*** Data for the task Section Begins ***

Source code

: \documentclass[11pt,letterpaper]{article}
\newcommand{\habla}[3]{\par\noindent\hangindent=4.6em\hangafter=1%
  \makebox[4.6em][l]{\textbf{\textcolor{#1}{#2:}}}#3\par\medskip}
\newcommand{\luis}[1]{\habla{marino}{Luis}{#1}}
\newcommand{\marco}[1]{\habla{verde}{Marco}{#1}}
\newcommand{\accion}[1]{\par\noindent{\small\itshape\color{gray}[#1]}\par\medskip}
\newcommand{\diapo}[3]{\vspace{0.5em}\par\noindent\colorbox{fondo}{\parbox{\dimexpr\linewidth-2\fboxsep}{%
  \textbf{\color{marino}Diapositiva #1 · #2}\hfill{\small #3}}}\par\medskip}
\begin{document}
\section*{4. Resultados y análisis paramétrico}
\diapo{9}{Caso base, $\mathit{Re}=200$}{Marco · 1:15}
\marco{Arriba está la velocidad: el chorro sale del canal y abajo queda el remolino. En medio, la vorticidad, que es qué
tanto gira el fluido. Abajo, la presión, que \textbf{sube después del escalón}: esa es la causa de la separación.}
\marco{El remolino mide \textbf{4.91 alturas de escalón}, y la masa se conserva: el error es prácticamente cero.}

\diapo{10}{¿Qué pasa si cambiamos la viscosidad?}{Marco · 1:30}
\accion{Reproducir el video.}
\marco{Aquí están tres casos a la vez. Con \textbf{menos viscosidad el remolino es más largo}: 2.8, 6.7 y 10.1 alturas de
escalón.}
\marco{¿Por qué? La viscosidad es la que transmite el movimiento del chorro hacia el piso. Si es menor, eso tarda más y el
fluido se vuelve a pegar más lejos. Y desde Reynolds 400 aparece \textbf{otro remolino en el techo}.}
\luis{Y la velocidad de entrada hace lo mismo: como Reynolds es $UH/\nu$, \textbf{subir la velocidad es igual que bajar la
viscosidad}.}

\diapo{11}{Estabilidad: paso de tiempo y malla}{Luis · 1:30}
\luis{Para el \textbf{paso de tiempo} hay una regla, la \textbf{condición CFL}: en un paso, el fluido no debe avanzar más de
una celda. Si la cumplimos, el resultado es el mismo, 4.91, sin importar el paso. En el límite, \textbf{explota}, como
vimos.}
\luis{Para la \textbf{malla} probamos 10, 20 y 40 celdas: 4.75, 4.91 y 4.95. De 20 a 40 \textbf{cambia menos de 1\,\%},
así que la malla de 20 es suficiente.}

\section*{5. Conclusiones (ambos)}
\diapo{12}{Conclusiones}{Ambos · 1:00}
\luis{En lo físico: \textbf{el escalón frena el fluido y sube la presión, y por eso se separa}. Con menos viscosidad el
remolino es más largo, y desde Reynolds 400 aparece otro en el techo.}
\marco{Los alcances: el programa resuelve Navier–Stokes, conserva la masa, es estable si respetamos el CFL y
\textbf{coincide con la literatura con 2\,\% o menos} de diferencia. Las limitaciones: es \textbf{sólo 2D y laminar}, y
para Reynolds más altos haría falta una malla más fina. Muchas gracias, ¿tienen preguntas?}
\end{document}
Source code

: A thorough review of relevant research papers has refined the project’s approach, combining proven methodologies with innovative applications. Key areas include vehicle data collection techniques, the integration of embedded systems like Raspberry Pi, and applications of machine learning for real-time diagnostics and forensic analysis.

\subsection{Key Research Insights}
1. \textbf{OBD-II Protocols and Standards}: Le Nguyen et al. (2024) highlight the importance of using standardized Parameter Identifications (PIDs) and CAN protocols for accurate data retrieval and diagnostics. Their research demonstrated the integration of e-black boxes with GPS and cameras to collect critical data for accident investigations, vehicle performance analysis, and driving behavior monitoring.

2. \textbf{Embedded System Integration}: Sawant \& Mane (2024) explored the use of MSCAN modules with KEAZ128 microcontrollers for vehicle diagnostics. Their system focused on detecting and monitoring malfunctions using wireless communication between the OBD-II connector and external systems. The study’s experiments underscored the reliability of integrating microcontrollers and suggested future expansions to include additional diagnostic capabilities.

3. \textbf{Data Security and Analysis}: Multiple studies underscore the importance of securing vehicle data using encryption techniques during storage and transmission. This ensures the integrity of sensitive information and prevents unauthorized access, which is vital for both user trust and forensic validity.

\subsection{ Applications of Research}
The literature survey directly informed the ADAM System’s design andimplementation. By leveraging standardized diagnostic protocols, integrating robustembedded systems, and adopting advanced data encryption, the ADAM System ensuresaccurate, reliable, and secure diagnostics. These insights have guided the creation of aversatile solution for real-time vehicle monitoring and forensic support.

*** Data for the task Section Ends ***

What is the number of lines in the data that include "presión"? Answer with that number alone.

> [Task response]: 2